It soon became common knowledge to everyone that the Gottscheer had become party to the removal of the Slovenes, and many of the re-settlers felt considerable guilt over the situation.  But, as all things had been in the eight months that had preceded the move, they were now living in the Third Reich, and resistance was futile, if not suicidal.

At Rann, the schools were operated and controlled by the Reich, and Hitler’s youth organizations played a huge role in the education system.  At thirteen years old in 1942, Friedrich Meditz lived with his family in a home in the Rann Triangle, attended a German state school, and was a member of the Hitler Youth.
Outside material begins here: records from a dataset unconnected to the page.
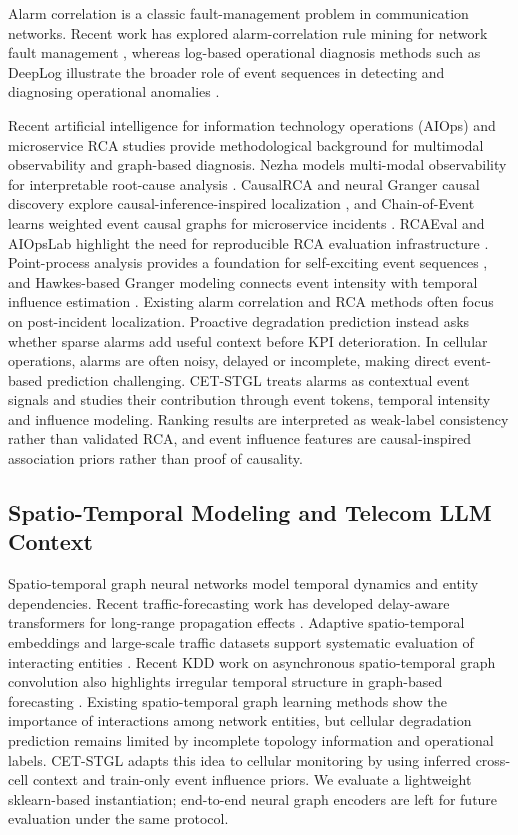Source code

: Alarm correlation is a classic fault-management problem in communication networks. Recent work has explored alarm-correlation rule mining for network fault management \cite{fournierViger2021alarmrules}, whereas log-based operational diagnosis methods such as DeepLog illustrate the broader role of event sequences in detecting and diagnosing operational anomalies \cite{du2017deeplog}.

Recent artificial intelligence for information technology operations (AIOps) and microservice RCA studies provide methodological background for multimodal observability and graph-based diagnosis. Nezha models multi-modal observability for interpretable root-cause analysis \cite{yu2023nezha}. CausalRCA and neural Granger causal discovery explore causal-inference-inspired localization \cite{xin2023causalrca,lin2024run}, and Chain-of-Event learns weighted event causal graphs for microservice incidents \cite{yao2024chainofevent}. RCAEval and AIOpsLab highlight the need for reproducible RCA evaluation infrastructure \cite{pham2025rcaeval,ma2025aiopslab}. Point-process analysis provides a foundation for self-exciting event sequences \cite{ogata1988pointprocess}, and Hawkes-based Granger modeling connects event intensity with temporal influence estimation \cite{xu2016grangerhawkes}. Existing alarm correlation and RCA methods often focus on post-incident localization. Proactive degradation prediction instead asks whether sparse alarms add useful context before KPI deterioration. In cellular operations, alarms are often noisy, delayed or incomplete, making direct event-based prediction challenging. CET-STGL treats alarms as contextual event signals and studies their contribution through event tokens, temporal intensity and influence modeling. Ranking results are interpreted as weak-label consistency rather than validated RCA, and event influence features are causal-inspired association priors rather than proof of causality.

\subsection{Spatio-Temporal Modeling and Telecom LLM Context}

Spatio-temporal graph neural networks model temporal dynamics and entity dependencies. Recent traffic-forecasting work has developed delay-aware transformers for long-range propagation effects \cite{jiang2023pdformer}. Adaptive spatio-temporal embeddings and large-scale traffic datasets support systematic evaluation of interacting entities \cite{liu2023staeformer,liu2023largest}. Recent KDD work on asynchronous spatio-temporal graph convolution also highlights irregular temporal structure in graph-based forecasting \cite{zhang2024aseer}. Existing spatio-temporal graph learning methods show the importance of interactions among network entities, but cellular degradation prediction remains limited by incomplete topology information and operational labels. CET-STGL adapts this idea to cellular monitoring by using inferred cross-cell context and train-only event influence priors. We evaluate a lightweight sklearn-based instantiation; end-to-end neural graph encoders are left for future evaluation under the same protocol.

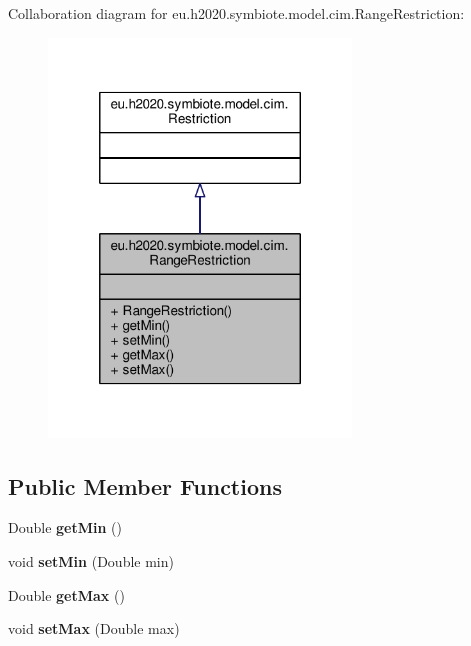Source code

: Collaboration diagram for eu.\+h2020.\+symbiote.\+model.\+cim.\+Range\+Restriction\+:\nopagebreak
\begin{figure}[H]
\begin{center}
\leavevmode
\includegraphics[width=228pt]{classeu_1_1h2020_1_1symbiote_1_1model_1_1cim_1_1RangeRestriction__coll__graph}
\end{center}
\end{figure}
\subsection*{Public Member Functions}
\begin{DoxyCompactItemize}
\item 
\mbox{\label{classeu_1_1h2020_1_1symbiote_1_1model_1_1cim_1_1RangeRestriction_a6dc6668f2e20f865de8459ffbc904089}} 
Double {\bfseries get\+Min} ()
\item 
\mbox{\label{classeu_1_1h2020_1_1symbiote_1_1model_1_1cim_1_1RangeRestriction_a53bf726192aa3cc682a8cd5deb84e5b7}} 
void {\bfseries set\+Min} (Double min)
\item 
\mbox{\label{classeu_1_1h2020_1_1symbiote_1_1model_1_1cim_1_1RangeRestriction_aee5a8e8259f14eeb1e8a47eabb46002c}} 
Double {\bfseries get\+Max} ()
\item 
\mbox{\label{classeu_1_1h2020_1_1symbiote_1_1model_1_1cim_1_1RangeRestriction_a43281f59c9db80ed85487da7e708c282}} 
void {\bfseries set\+Max} (Double max)
\end{DoxyCompactItemize}


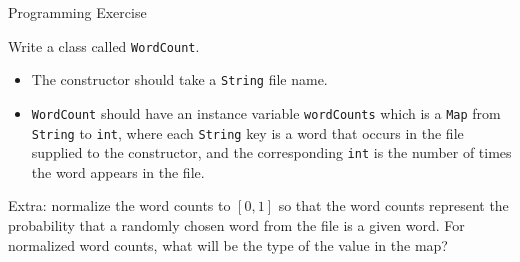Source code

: \documentclass{beamer}
\begin{document}
\begin{frame}[fragile]{Programming Exercise}

Write a class called {\tt WordCount}.
\begin{itemize}
\item The constructor should take a {\tt String} file name.
\item {\tt WordCount} should have an instance variable {\tt wordCounts} which is a {\tt Map} from {\tt String} to {\tt int}, where each {\tt String} key is a word that occurs in the file supplied to the constructor, and the corresponding {\tt int} is the number of times the word appears in the file.
\end{itemize}
Extra: normalize the word counts to $[0, 1]$ so that the word counts represent the probability that a randomly chosen word from the file is a given word.  For normalized word counts, what will be the type of the value in the map?
\end{frame}








\end{document}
His brother, Heinrich the closest sibling to Friedrich in age, was drafted into the German Army where he was soon killed in action.

When the Nazi invaders began their ethnic cleansing of the Slovene settlements in the Rann Triangle, some of the more fortunate Slovenes fled into the forested hillsides before the invaders could imprison them for transportation to labor camps in Germany.  Two distinct groups of local opposition to the Reich occupation of Yugoslavia emerged after the 1941 invasion of the country.  Josip Broz Tito, a communist revolutionary born in the Croatian region of Austria-Hungry, formed a guerrilla army which operated from the mountains of Yugoslavia, engaging in raids on Axis targets, including the ethnic German settlements at Rann.  A second group of armed resistance to the German occupation was the National Liberation Army and Partisan Detachments of Slovenia, a small but effective group of Slovenes who engaged in guerrilla fighting in southeastern Yugoslavia.  Both groups began as small bands of citizen-soldiers who persisted in their attacks against the German occupiers, despite their lack of supplies and arms.

After the surrender of Italy in 1943, both partisan groups acquired the weapons abandoned by the surrendering Italian army, and the membership in both resistance groups grew from a few hundred members to a few thousand members in a matter of months.  In 1944 the two groups of Partisans combined their forces and by April of 1945 the Partisans numbered more than 800,000 troops.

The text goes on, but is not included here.